As I write this, I am travelling up to London for the second time in a week; I still look forward to my regular ‘fix’ of London life. Today, I’m using the excuse of the need to visit my long-term dentist for a check-up. The previous visit was primarily to enable Long-Suffering Wife (LSW) and I to meet with Eldest Son’s (ES’s) new girlfriend for the first time. She was lovely and we all had a splendid evening at one of our favourite restaurants: Morito in Hackney Road.
I also managed to squeeze in a rather drunken lunch and impromptu darts match with an old mate of mine from my Accenture days – getting on for a decade ago now. Meanwhile, LSW saw an art exhibition and we followed up next day with a bit more culture. First LSW and I saw the Picasso exhibition at Tate Modern and then we went to Hampstead to visit 2 Willow Road, a modernist house designed and previously owned by architect, Erno Goldfinger.

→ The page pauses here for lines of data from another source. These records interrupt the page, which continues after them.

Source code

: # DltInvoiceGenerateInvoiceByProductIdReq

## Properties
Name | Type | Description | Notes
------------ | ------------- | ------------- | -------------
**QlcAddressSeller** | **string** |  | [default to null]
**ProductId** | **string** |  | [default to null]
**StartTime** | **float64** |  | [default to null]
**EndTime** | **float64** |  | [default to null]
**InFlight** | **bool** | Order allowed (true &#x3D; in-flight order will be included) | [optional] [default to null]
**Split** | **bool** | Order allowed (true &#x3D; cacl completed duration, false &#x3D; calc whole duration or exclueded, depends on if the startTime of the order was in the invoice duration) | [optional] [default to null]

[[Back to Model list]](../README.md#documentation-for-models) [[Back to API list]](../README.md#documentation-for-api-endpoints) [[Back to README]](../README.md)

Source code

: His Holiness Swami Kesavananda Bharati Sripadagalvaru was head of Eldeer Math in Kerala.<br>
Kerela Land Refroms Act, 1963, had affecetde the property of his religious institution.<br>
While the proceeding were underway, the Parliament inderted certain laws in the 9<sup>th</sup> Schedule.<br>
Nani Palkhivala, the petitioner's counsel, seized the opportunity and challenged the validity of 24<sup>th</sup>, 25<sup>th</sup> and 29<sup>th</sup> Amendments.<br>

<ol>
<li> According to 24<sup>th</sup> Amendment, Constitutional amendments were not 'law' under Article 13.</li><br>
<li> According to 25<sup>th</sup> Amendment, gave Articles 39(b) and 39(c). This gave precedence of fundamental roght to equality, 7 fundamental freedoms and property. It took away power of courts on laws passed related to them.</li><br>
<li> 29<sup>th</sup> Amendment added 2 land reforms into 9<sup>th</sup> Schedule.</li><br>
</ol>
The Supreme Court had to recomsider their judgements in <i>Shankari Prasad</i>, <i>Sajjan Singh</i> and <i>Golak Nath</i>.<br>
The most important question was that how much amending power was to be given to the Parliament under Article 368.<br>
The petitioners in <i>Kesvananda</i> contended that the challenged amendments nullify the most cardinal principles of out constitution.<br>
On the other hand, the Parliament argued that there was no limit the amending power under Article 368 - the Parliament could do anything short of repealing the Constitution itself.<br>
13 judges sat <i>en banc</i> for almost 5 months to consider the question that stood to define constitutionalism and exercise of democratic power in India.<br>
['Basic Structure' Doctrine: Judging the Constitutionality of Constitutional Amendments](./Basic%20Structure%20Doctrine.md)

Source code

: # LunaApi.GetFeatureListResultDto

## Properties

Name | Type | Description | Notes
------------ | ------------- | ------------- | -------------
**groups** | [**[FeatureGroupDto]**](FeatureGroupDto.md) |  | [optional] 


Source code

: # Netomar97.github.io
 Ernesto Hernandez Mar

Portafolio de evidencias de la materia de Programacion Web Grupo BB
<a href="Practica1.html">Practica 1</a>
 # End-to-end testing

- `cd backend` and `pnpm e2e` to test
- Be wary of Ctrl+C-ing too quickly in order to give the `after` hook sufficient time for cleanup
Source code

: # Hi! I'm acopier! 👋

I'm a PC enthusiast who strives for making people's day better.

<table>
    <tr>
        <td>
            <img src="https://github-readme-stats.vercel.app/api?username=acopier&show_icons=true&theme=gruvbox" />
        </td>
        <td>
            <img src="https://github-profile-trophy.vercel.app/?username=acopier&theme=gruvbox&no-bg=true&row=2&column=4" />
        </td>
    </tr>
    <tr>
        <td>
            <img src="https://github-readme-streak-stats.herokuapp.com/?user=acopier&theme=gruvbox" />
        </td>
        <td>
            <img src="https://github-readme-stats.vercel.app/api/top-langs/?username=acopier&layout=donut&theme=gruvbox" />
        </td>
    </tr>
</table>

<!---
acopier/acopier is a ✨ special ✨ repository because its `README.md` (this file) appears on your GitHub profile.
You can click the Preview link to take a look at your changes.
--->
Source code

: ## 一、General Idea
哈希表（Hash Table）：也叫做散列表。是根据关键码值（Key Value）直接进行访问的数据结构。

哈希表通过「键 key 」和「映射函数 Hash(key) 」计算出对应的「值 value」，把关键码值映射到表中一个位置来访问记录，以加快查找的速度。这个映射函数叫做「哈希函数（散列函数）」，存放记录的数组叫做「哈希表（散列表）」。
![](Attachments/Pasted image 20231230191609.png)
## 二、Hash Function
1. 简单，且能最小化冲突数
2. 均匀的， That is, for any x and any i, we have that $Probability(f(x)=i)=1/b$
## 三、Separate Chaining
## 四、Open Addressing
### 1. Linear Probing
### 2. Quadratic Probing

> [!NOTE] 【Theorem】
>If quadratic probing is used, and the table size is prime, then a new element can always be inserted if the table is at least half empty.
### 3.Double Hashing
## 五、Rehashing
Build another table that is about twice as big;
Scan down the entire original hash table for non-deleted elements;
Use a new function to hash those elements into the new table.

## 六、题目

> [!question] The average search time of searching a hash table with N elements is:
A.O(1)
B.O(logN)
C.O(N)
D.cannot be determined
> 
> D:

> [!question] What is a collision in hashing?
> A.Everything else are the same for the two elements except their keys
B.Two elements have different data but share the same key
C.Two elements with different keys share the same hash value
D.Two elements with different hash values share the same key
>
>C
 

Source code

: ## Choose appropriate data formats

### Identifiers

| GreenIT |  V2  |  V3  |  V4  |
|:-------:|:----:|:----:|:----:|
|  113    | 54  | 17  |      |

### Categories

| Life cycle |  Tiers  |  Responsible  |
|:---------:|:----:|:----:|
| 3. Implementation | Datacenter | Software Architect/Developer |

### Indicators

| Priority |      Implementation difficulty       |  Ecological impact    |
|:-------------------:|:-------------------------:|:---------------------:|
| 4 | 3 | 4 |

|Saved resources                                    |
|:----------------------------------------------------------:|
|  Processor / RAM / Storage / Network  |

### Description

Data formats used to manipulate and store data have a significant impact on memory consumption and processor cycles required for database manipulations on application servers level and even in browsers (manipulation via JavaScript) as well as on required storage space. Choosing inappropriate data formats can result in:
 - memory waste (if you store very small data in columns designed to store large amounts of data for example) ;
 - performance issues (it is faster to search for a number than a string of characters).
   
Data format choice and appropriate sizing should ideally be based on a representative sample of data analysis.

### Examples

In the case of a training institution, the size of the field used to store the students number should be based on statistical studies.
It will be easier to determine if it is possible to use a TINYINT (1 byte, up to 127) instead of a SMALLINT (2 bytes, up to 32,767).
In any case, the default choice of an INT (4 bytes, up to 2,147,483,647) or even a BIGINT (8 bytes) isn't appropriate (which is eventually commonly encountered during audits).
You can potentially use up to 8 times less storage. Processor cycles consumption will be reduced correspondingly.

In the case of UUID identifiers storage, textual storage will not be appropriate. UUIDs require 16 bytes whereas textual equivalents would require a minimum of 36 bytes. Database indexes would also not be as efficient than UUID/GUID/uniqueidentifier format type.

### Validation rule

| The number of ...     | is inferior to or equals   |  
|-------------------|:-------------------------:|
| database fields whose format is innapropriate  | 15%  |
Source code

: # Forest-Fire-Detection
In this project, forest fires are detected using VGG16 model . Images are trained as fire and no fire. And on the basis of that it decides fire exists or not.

The Picasso exhibition was unusual in that it focused on just one year of his life. That was 1932 during which he conducted a secret affair with a young woman who he painted almost daily. It was interesting to hear how the affair came to light – including to his wife – only at a retrospective exhibition of his work which included several paintings of his mistress. For someone so apparently confident in his ability, it was also fascinating to hear how he curated the 1932 retrospective in a way to try to reassert his continuing relevance following the success of his earlier work.

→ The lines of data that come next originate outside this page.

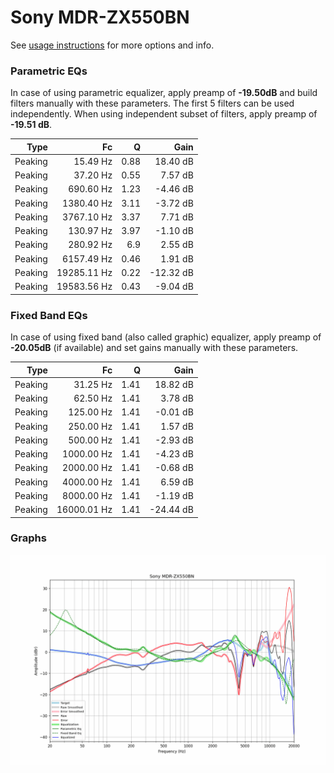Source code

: # Sony MDR-ZX550BN
See [usage instructions](https://github.com/jaakkopasanen/AutoEq#usage) for more options and info.

### Parametric EQs
In case of using parametric equalizer, apply preamp of **-19.50dB** and build filters manually
with these parameters. The first 5 filters can be used independently.
When using independent subset of filters, apply preamp of **-19.51 dB**.

| Type    | Fc          |    Q | Gain      |
|--------:|------------:|-----:|----------:|
| Peaking | 15.49 Hz    | 0.88 | 18.40 dB  |
| Peaking | 37.20 Hz    | 0.55 | 7.57 dB   |
| Peaking | 690.60 Hz   | 1.23 | -4.46 dB  |
| Peaking | 1380.40 Hz  | 3.11 | -3.72 dB  |
| Peaking | 3767.10 Hz  | 3.37 | 7.71 dB   |
| Peaking | 130.97 Hz   | 3.97 | -1.10 dB  |
| Peaking | 280.92 Hz   | 6.9  | 2.55 dB   |
| Peaking | 6157.49 Hz  | 0.46 | 1.91 dB   |
| Peaking | 19285.11 Hz | 0.22 | -12.32 dB |
| Peaking | 19583.56 Hz | 0.43 | -9.04 dB  |

### Fixed Band EQs
In case of using fixed band (also called graphic) equalizer, apply preamp of **-20.05dB**
(if available) and set gains manually with these parameters.

| Type    | Fc          |    Q | Gain      |
|--------:|------------:|-----:|----------:|
| Peaking | 31.25 Hz    | 1.41 | 18.82 dB  |
| Peaking | 62.50 Hz    | 1.41 | 3.78 dB   |
| Peaking | 125.00 Hz   | 1.41 | -0.01 dB  |
| Peaking | 250.00 Hz   | 1.41 | 1.57 dB   |
| Peaking | 500.00 Hz   | 1.41 | -2.93 dB  |
| Peaking | 1000.00 Hz  | 1.41 | -4.23 dB  |
| Peaking | 2000.00 Hz  | 1.41 | -0.68 dB  |
| Peaking | 4000.00 Hz  | 1.41 | 6.59 dB   |
| Peaking | 8000.00 Hz  | 1.41 | -1.19 dB  |
| Peaking | 16000.01 Hz | 1.41 | -24.44 dB |

### Graphs
![](./Sony%20MDR-ZX550BN.png)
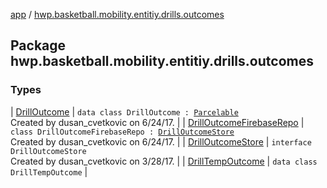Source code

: [app](../index.md) / [hwp.basketball.mobility.entitiy.drills.outcomes](.)

## Package hwp.basketball.mobility.entitiy.drills.outcomes

### Types

| [DrillOutcome](-drill-outcome/index.md) | `data class DrillOutcome : `[`Parcelable`](https://developer.android.com/reference/android/os/Parcelable.html)<br>Created by dusan_cvetkovic on 6/24/17. |
| [DrillOutcomeFirebaseRepo](-drill-outcome-firebase-repo/index.md) | `class DrillOutcomeFirebaseRepo : `[`DrillOutcomeStore`](-drill-outcome-store/index.md)<br>Created by dusan_cvetkovic on 6/24/17. |
| [DrillOutcomeStore](-drill-outcome-store/index.md) | `interface DrillOutcomeStore`<br>Created by dusan_cvetkovic on 3/28/17. |
| [DrillTempOutcome](-drill-temp-outcome/index.md) | `data class DrillTempOutcome` |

The visit to 2 Willow Road was also eye opening. It’s an early reinforced concrete building built in 1939 by and for the architect who later became (in)famous for some of the tallest reinforced concrete residential tower blocks in London. It was given to the National Trust after his death and has been largely untouched since then. The art he collected – including pieces by Henry Moore, Bridget Riley, Max Ernst and Delaunay – is still on show and we got a real feeling for the way he lived and entertained.
Most interesting were the similarities between the features (such as the en suite sinks), inter-room connectivity (facilitated by removable and sliding doors) and huge windows in 2 Willow Road, and the nature of our previous family home built in Minchinhampton, Gloucestershire almost 20 years later. Clearly, unbeknownst to us, the architect who designed our house and the one we used to develop it were familiar with Erno Goldfinger. Like 2 Willow Road, I suspect, our previous house was rather ugly to look at, but lovely to live in.

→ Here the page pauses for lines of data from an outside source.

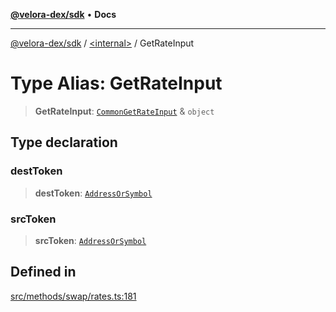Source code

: [**@velora-dex/sdk**](../../README.md) • **Docs**

***

[@velora-dex/sdk](../../globals.md) / [\<internal\>](../README.md) / GetRateInput

# Type Alias: GetRateInput

> **GetRateInput**: [`CommonGetRateInput`](CommonGetRateInput.md) & `object`

## Type declaration

### destToken

> **destToken**: [`AddressOrSymbol`](../../type-aliases/AddressOrSymbol.md)

### srcToken

> **srcToken**: [`AddressOrSymbol`](../../type-aliases/AddressOrSymbol.md)

## Defined in

[src/methods/swap/rates.ts:181](https://github.com/VeloraDEX/paraswap-sdk/blob/feat/velora/src/methods/swap/rates.ts#L181)
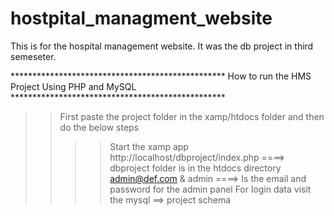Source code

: # hostpital_managment_website
This is for the hospital management website. It was the db project in third semeseter.


 ************************************************* How to run the HMS Project Using PHP and MySQL *************************************************

>> First paste the project folder in the xamp/htdocs folder and then do the below steps
>> >> Start the xamp app
>> http://localhost/dbproject/index.php ====> dbproject folder is in the htdocs directory
>> admin@def.com & admin ====> Is the email and password for the admin panel
>> For login data visit the mysql ==> project schema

Now we have moved on to an old farm house with a Georgian façade. However, the extension LSW helped to design a few years ago offers plenty of space and light so we have retained some of the best aspects of our house in Minchinhampton. The combination of old house and modern extension feels right and our garden – recently walled and extended to take over half of the previous car parking space – is more manageable than that we had before. With the additional time I now have, and LSW’s increased interest in gardening (plus 4 hours of paid help most weeks), we are gradually getting control of the garden. Once I finish the endless painting of the TV room I will have even more time to relax in it!